# WHAT TO DO
Work out how many lines of the material contain the string "table". Respond with the number only.

╭─ DATA UNDER STUDY

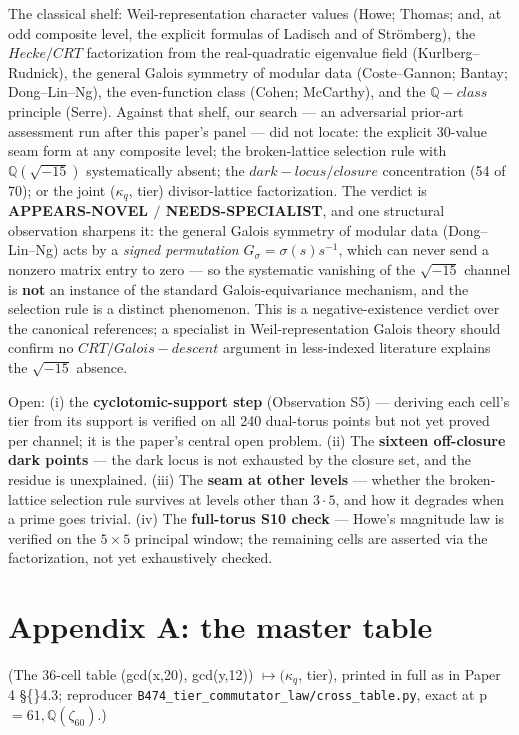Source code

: \documentclass[11pt]{article}
\theoremstyle{plain}
\theoremstyle{definition}
\theoremstyle{remark}
\begin{document}
The classical shelf: Weil-representation character values (Howe; Thomas; and, at odd composite level, the explicit formulas of Ladisch and of Strömberg), the \(Hecke/CRT\) factorization from the real-quadratic eigenvalue field (Kurlberg–Rudnick), the general Galois symmetry of modular data (Coste–Gannon; Bantay; Dong–Lin–Ng), the even-function class (Cohen; McCarthy), and the \(\mathbb{Q}-class\) principle (Serre). Against that shelf, our search — an adversarial prior-art assessment run after this paper's panel — did not locate: the explicit 30-value seam form at any composite level; the broken-lattice selection rule with \(\mathbb{Q}(\sqrt{-15})\) systematically absent; the \(dark-locus/closure\) concentration (54 of 70); or the joint (\(\kappa _{q}\), tier) divisor-lattice factorization. The verdict is \textbf{APPEARS-NOVEL \(/\) NEEDS-SPECIALIST}, and one structural observation sharpens it: the general Galois symmetry of modular data (Dong–Lin–Ng) acts by a \emph{signed permutation} \(G_\sigma  = \sigma (s)s^{-1}\), which can never send a nonzero matrix entry to zero — so the systematic vanishing of the \(\sqrt{-15}\) channel is \textbf{not} an instance of the standard Galois-equivariance mechanism, and the selection rule is a distinct phenomenon. This is a negative-existence verdict over the canonical references; a specialist in Weil-representation Galois theory should confirm no \(CRT/Galois-descent\) argument in less-indexed literature explains the \(\sqrt{-15}\) absence.

Open: (i) the \textbf{cyclotomic-support step} (Observation S5) — deriving each cell's tier from its support is verified on all 240 dual-torus points but not yet proved per channel; it is the paper's central open problem. (ii) The \textbf{sixteen off-closure dark points} — the dark locus is not exhausted by the closure set, and the residue is unexplained. (iii) The \textbf{seam at other levels} — whether the broken-lattice selection rule survives at levels other than \(3\cdot 5\), and how it degrades when a prime goes trivial. (iv) The \textbf{full-torus S10 check} — Howe's magnitude law is verified on the \(5\times 5\) principal window; the remaining cells are asserted via the factorization, not yet exhaustively checked.

\section{Appendix A: the master table}

(The 36-cell table (gcd(x,20), gcd(y,12)) \(\mapsto  (\kappa _{q}\), tier), printed in full as in Paper 4 \S\{\}4.3; reproducer \texttt{B474\_tier\_commutator\_law/cross\_table.py}, exact at p \(= 61, \mathbb{Q}(\zeta _{60})\).)
\end{document}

╰─

# RESPONSE AREA
2